When you and I are walking closely with Christ, we will, like Paul, see ourselves as the “foremost” of sinners. And if we see ourselves as the foremost of sinners, we will give everyone else the benefit of the doubt. We will be more gracious to them and more patient with them, because, whatever their failings may be, those failings will all fall short of our own estimation of our own defects. We will be slow to criticize, and we will be suspicious of our desires to confront. We may still need to confront, but we will do so differently, because we will see ourselves as the foremost of sinners and everyone else as better than ourselves, and we will treat them all accordingly.


Historian Philip Schaff records a great example of this attitude in a letter that John Calvin wrote to Heinrich Bullinger in 1544. In this letter, Calvin says: “Often have I been wont to declare, that even although [Martin Luther] were to call me a devil, I should still not the less esteem and acknowledge him as an illustrious servant of God.” I can’t help but think that one of the reasons why we see so little of this attitude in Christian circles, especially on social media, is that we are not walking closely with Christ. We are not keeping near the Light. And, as a result, we think far too highly of ourselves and not highly enough of others.

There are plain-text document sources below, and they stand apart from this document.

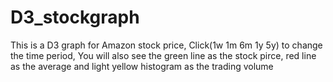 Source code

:# D3_stockgraph
This is a D3 graph for Amazon stock price, 
Click(1w 1m 6m 1y 5y) to change the time period,
You will also see the green line as the stock pirce, red line as the average and light yellow histogram as the trading volume
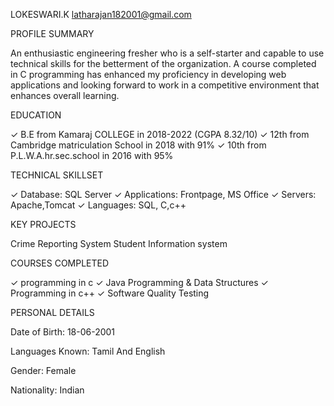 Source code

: LOKESWARI.K
latharajan182001@gmail.com


PROFILE SUMMARY

An enthusiastic engineering fresher who is a self-starter and capable to use technical skills for the betterment of the organization. A course completed in C programming has enhanced my proficiency in developing web applications and looking forward to work in a competitive environment that enhances overall learning.

EDUCATION

✓ B.E from Kamaraj COLLEGE in 2018-2022 (CGPA 8.32/10)
✓ 12th from Cambridge matriculation School in 2018 with 91%
✓ 10th from P.L.W.A.hr.sec.school in 2016 with 95%

TECHNICAL SKILLSET

✓ Database: SQL Server
✓ Applications: Frontpage, MS Office
✓ Servers: Apache,Tomcat
✓ Languages: SQL, C,c++

KEY PROJECTS

Crime Reporting System
Student Information system

COURSES COMPLETED

✓ programming in c
✓ Java Programming & Data Structures
✓ Programming in c++
✓ Software Quality Testing

PERSONAL DETAILS

Date of Birth: 18-06-2001

Languages Known: Tamil And English

Gender: Female

Nationality: Indian
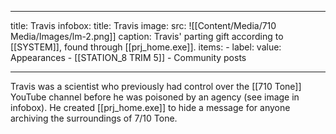
---
title: Travis
infobox:
  title: Travis
  image:
    src: ![[Content/Media/710 Media/Images/lm-2.png]]
    caption: Travis' parting gift according to [[SYSTEM]], found through [[prj_home.exe]].
  items:
    - label: 
      value: Appearances
	- [[STATION_8 TRIM 5]]
	- Community posts

---

Travis was a scientist who previously had control over the [[710 Tone]] YouTube channel before he was poisoned by an agency (see image in infobox). He created [[prj_home.exe]] to hide a message for anyone archiving the surroundings of 7/10 Tone.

Giving criticism is frequently necessary, but if we cannot give that criticism constructively then we ought not to give it at all. Destructive criticism does more harm than good. It tears down and often hurts a brother or a sister and only serves to build ourselves up. This kind of criticism is, therefore, a manifestation of our pride and our selfishness. We may think we are speaking the truth, but we are not doing it in love. We are doing it for our own sake, not for the sake of the other.


How different would things be if we were motivated by love for others and if we approached the giving of criticism from the perspective of regarding ourselves as the foremost of sinners. If we were able to do this, the watching world might just see more of Christ in us and begin asking for the reason for the hope that is in us.